_Records from a collection_:
--------------------------------------------------

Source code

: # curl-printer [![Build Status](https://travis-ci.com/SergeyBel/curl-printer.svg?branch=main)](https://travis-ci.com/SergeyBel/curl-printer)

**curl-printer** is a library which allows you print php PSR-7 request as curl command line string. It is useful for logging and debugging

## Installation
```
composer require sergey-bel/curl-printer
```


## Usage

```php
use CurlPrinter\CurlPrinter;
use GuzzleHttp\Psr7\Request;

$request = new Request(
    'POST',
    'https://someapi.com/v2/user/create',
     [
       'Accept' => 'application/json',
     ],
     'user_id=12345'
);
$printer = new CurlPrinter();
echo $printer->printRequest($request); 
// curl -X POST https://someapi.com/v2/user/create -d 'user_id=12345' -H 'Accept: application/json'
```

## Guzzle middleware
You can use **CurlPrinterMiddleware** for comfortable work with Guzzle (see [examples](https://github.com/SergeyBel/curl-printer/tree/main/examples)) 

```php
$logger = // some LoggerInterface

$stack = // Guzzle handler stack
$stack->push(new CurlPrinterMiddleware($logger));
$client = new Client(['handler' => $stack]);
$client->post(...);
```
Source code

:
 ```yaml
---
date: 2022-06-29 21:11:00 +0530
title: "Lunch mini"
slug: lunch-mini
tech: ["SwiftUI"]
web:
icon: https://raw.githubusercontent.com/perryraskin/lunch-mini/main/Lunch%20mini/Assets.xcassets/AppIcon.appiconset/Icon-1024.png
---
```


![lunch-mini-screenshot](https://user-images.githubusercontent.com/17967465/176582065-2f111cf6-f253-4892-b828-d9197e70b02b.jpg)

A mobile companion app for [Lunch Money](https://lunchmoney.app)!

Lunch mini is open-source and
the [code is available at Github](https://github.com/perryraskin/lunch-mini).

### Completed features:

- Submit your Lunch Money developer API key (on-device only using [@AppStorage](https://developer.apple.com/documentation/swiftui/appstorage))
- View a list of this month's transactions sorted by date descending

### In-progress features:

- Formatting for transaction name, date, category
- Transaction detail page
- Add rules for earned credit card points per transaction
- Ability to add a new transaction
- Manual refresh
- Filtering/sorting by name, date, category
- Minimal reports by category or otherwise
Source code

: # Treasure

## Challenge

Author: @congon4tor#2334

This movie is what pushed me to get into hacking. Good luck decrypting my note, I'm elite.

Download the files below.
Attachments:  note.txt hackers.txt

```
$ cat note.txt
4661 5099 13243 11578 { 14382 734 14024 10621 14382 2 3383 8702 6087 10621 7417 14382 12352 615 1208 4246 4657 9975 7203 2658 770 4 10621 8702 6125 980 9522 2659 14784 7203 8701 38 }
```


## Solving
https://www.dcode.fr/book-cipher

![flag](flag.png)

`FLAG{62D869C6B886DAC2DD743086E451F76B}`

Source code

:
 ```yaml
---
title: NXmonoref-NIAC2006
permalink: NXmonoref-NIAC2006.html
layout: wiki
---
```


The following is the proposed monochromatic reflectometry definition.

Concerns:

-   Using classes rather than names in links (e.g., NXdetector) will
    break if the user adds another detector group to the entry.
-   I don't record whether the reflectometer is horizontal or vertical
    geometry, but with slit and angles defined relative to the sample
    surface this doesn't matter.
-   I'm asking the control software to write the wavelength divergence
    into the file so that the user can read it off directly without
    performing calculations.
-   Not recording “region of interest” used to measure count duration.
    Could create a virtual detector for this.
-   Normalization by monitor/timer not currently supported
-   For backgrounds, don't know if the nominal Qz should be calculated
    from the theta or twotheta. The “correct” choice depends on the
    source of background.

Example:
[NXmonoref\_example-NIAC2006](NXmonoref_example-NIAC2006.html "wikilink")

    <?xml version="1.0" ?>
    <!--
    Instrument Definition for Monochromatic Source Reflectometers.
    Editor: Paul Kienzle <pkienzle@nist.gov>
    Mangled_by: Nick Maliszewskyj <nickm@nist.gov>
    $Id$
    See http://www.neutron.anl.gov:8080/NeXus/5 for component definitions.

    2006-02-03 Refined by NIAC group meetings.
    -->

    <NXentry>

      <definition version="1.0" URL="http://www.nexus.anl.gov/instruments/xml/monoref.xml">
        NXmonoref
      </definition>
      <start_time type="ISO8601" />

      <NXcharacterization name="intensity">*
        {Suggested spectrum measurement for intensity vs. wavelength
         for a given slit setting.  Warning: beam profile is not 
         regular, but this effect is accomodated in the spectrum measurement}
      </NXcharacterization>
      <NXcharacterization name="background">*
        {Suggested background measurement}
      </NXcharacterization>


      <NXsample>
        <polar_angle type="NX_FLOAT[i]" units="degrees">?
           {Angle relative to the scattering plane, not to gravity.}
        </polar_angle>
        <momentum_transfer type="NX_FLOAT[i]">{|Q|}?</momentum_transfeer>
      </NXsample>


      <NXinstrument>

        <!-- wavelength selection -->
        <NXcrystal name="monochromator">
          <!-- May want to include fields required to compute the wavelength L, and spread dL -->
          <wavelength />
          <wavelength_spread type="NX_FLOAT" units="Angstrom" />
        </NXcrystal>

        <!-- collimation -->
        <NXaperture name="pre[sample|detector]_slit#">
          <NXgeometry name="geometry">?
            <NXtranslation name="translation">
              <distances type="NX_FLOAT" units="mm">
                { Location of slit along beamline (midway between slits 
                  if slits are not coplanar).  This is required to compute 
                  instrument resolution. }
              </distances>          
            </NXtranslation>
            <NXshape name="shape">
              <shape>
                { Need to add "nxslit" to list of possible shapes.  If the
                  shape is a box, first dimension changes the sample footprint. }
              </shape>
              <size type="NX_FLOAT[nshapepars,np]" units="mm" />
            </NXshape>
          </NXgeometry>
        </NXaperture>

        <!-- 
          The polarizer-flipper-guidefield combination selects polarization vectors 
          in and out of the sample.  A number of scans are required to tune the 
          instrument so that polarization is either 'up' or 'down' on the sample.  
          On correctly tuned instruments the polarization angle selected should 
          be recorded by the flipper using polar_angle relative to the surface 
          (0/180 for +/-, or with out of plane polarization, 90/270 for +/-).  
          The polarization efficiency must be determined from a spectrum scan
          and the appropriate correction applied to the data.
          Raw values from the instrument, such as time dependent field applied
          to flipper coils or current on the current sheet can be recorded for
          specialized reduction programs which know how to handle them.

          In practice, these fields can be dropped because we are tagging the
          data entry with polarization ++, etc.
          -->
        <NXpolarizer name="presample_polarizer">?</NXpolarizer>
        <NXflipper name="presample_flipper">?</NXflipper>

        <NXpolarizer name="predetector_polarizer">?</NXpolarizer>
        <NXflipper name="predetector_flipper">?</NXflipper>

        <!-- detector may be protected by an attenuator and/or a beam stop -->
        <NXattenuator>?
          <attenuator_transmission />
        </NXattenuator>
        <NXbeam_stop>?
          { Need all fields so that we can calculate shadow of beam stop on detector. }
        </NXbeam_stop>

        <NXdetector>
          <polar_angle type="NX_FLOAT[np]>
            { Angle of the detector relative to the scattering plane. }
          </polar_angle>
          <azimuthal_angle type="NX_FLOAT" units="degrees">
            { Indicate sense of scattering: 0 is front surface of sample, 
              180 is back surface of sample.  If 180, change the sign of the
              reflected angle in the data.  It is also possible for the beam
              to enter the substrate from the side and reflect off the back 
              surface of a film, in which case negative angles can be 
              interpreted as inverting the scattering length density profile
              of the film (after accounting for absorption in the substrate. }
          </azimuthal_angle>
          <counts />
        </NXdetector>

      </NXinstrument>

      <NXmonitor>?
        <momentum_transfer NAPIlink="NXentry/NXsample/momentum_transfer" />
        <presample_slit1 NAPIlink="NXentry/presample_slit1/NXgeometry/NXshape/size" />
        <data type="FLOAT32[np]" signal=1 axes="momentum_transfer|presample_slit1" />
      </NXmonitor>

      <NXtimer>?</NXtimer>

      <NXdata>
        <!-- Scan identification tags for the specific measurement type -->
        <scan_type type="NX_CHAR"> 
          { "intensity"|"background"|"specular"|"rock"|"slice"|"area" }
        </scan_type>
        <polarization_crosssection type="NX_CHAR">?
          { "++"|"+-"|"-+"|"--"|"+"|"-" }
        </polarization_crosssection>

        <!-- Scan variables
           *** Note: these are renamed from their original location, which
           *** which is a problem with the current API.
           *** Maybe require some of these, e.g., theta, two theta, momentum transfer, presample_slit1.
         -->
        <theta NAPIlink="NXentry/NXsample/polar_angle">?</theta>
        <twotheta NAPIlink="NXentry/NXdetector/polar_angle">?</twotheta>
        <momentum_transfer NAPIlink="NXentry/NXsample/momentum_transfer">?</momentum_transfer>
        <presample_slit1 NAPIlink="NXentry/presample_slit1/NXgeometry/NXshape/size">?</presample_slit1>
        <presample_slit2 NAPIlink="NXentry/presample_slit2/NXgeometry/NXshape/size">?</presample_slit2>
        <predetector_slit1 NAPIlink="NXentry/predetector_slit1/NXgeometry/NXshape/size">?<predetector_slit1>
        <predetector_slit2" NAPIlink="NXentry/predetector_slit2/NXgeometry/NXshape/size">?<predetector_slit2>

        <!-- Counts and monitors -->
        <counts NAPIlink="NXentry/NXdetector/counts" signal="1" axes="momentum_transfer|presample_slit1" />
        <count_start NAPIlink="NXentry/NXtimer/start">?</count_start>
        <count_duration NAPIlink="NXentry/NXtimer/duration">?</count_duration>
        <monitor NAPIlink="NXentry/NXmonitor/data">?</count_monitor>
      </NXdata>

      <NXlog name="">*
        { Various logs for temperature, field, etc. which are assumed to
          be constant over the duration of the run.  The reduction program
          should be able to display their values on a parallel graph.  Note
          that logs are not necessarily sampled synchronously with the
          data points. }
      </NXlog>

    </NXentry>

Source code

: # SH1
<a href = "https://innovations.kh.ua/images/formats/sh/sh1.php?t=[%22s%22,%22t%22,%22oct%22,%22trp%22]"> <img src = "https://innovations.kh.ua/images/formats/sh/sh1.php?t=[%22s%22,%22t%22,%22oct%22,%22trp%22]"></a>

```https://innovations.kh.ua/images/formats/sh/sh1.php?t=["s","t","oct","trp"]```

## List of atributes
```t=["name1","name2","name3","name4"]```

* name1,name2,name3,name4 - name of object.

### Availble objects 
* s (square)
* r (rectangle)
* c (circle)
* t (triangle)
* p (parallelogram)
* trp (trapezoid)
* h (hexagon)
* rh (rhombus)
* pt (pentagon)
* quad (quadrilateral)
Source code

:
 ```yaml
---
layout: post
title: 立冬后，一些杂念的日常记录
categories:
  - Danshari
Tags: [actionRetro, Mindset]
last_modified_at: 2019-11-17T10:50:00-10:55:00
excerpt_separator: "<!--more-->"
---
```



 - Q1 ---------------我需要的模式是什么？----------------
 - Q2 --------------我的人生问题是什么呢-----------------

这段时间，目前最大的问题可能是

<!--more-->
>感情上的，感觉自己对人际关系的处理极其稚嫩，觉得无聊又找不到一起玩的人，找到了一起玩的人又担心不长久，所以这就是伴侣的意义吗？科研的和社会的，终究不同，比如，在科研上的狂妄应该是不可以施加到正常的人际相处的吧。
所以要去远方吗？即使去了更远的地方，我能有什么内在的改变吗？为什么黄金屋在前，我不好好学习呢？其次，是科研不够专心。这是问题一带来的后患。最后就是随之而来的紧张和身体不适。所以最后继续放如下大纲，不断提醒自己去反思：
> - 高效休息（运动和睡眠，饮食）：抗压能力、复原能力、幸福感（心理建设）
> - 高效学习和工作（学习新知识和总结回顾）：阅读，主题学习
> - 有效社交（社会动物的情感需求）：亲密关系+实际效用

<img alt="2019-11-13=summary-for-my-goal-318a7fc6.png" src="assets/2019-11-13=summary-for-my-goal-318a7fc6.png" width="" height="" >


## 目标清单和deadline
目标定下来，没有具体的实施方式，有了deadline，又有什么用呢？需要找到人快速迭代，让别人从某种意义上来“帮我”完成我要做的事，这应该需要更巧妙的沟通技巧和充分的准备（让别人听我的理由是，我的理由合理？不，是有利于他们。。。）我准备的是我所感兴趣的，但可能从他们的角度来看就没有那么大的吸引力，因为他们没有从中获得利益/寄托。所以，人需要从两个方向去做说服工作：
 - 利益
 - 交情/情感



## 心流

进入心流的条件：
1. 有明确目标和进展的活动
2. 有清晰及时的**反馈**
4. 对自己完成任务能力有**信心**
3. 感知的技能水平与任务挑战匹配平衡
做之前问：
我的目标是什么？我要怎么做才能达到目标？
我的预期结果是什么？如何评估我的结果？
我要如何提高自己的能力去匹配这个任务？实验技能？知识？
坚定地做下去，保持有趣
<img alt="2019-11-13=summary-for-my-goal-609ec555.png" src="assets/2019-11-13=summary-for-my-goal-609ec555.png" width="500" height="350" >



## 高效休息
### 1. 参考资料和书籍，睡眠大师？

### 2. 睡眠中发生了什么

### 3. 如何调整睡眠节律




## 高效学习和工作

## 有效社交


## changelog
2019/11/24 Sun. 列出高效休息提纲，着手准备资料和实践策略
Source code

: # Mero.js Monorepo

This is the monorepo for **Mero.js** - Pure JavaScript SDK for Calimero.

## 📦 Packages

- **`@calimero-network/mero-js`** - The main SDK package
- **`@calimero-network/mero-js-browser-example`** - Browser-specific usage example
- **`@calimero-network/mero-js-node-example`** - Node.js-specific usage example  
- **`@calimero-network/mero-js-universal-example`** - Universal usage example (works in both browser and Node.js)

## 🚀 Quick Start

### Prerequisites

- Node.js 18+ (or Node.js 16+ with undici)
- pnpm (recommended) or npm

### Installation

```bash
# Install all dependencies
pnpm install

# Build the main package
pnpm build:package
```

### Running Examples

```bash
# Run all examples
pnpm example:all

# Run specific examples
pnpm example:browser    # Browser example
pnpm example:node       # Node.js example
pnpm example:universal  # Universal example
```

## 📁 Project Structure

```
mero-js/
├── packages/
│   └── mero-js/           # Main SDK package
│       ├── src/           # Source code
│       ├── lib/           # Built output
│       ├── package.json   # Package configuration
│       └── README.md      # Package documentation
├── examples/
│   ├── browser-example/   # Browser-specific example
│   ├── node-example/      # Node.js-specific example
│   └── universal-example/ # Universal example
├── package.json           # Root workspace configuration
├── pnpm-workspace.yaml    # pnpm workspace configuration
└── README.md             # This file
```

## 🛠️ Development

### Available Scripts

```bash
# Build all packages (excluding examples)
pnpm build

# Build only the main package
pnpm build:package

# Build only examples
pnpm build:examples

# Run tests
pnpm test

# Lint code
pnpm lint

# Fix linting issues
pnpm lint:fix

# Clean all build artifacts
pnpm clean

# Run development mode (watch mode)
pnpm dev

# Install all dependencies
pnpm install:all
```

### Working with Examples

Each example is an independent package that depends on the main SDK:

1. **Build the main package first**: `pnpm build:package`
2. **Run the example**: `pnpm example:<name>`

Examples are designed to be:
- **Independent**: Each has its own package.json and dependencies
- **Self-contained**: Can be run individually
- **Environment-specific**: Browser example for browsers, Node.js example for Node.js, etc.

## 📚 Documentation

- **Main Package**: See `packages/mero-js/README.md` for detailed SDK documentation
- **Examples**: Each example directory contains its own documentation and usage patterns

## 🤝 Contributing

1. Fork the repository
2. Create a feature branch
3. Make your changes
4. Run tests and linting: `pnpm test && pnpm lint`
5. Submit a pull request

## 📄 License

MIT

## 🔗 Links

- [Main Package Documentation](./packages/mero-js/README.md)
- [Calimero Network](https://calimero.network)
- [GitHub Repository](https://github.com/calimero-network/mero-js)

--------------------------------------------------

_Task prompt_:
Some of the data mentions "units". Copy every line where it does.

_Output for this task_:
        <polar_angle type="NX_FLOAT[i]" units="degrees">?
          <wavelength_spread type="NX_FLOAT" units="Angstrom" />
              <distances type="NX_FLOAT" units="mm">
              <size type="NX_FLOAT[nshapepars,np]" units="mm" />
          <azimuthal_angle type="NX_FLOAT" units="degrees">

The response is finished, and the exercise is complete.